Rcession on the Horizon?

When the excess return on long-term vs short-term loans inverts, and becomes negative, investors take notice and begin to fear a recession. That metric is nearly zero now after recently being above 1%.

Bill Maher complained in a recent podcast that he was being accused of hoping for a market crash. In fact, he argued, what he had said was that he hoped that a recession would bring the electorate to their senses and rid themselves of Narcissus I.

http://thehill.com/homenews/media/391625-bill-maher-bring-on-the-recession-if-it-means-getting-rid-of-trump

As I was listening not to his original plea, but his defense, I was curious about a number of things he said in his rant, beginning with his statement that we would survive a recession, but not survive much more of Narcissus I. He then went on to say that every Republican President since Hoover had presided over a recession, many more than one. I think he said there had been  42 recessions in total under Republican presidents. I’ve checked two things out:

1. Is it true that recessions are more likely under Republican leadership? The answer appears to be a resounding affirmative:

https://www.snopes.com/fact-check/republicans-1928-control/

https://www.bloomberg.com/news/articles/2016-12-21/republican-presidents-and-recessions-a-pattern-trump-would-like-to-break

https://www.usatoday.com/story/money/markets/2016/11/20/trumps-turn-republican-presidents-rule-recessions/93976832/

https://www.statista.com/statistics/238600/gdp-per-capita-growth-by-us-president-from-hoover-to-obama/

Any way you slice it, folks are worse off always under a Republican president than under a democratic president. The only president that makes it even close was the growth under Gerald Ford, the least republican of all republican presidents.

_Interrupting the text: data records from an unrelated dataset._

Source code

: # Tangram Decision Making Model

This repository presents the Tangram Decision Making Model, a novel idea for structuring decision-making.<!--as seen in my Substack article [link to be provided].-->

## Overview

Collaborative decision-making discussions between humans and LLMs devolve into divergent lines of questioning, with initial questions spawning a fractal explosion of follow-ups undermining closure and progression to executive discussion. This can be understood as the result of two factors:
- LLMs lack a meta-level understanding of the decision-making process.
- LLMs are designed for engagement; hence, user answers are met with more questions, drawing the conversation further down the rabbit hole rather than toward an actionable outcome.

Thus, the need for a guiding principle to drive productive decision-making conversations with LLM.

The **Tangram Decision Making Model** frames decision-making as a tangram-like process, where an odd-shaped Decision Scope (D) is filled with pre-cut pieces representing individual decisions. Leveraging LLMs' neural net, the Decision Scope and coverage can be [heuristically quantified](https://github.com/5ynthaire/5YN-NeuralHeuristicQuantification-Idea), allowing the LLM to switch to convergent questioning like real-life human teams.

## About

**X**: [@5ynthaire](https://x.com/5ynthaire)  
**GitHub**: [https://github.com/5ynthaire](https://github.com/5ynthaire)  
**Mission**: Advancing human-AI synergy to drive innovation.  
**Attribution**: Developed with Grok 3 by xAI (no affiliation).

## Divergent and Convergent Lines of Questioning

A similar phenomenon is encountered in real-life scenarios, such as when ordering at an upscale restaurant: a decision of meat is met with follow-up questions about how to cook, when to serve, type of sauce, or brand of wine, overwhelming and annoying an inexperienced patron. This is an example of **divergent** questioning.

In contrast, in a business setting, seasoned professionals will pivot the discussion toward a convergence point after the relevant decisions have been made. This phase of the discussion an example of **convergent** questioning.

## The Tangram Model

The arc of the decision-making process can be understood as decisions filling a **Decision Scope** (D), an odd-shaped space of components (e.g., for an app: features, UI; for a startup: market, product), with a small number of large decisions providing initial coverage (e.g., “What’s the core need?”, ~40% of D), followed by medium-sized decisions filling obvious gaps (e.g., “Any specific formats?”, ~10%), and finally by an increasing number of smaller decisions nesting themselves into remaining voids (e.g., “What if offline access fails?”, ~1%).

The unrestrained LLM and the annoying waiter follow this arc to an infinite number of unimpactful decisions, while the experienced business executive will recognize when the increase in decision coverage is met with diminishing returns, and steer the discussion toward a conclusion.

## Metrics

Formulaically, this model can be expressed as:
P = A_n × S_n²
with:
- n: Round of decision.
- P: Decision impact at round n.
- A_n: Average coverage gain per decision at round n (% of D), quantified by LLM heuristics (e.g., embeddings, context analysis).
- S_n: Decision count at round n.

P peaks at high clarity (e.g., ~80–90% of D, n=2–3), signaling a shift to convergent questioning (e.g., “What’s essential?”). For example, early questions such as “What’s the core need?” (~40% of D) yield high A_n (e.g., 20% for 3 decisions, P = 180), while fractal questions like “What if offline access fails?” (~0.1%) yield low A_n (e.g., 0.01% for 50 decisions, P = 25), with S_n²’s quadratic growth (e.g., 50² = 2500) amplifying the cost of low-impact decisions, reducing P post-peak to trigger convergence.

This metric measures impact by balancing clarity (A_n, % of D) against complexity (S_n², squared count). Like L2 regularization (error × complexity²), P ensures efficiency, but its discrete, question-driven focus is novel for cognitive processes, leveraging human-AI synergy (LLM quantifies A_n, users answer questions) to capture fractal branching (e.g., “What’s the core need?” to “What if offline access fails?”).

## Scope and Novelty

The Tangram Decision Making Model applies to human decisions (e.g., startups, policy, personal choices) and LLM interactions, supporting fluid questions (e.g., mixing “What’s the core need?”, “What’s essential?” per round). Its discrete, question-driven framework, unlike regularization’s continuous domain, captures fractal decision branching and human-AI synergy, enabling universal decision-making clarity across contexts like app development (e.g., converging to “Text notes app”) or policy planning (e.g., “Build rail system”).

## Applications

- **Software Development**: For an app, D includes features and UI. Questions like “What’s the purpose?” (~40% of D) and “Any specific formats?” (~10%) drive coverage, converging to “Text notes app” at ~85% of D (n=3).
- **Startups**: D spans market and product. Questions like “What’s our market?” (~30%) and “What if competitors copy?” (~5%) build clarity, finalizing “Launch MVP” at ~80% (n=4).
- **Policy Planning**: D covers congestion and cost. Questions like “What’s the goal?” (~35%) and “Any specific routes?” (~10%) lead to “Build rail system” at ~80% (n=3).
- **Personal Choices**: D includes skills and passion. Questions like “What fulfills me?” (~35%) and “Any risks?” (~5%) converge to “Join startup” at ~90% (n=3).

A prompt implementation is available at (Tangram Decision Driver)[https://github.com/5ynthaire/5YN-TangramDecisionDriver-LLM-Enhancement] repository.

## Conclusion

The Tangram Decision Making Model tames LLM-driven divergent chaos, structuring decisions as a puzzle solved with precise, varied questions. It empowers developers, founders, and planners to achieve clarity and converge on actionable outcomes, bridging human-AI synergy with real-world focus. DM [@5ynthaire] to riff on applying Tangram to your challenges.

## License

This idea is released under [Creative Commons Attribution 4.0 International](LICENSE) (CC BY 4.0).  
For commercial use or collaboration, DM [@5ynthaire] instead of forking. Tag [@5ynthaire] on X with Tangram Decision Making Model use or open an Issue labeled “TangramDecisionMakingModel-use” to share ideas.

2. Do recessions benefit anybody? The answer is, again, a resounding affirmative:

https://www.economicshelp.org/blog/280/recession/does-anyone-benefit-from-a-recession/

https://www.nytimes.com/roomfordebate/2012/10/18/shrink-inequality-to-grow-the-economy/when-economic-growth-benefits-only-a-few

http://theweek.com/articles/460179/charts-how-rich-won-great-recession

https://www.theguardian.com/business/2016/jul/06/one-percent-2008-recession-recovery-income

Any way you slice it, the rich inevitably profit from recessions. This cannot be accidental, can it?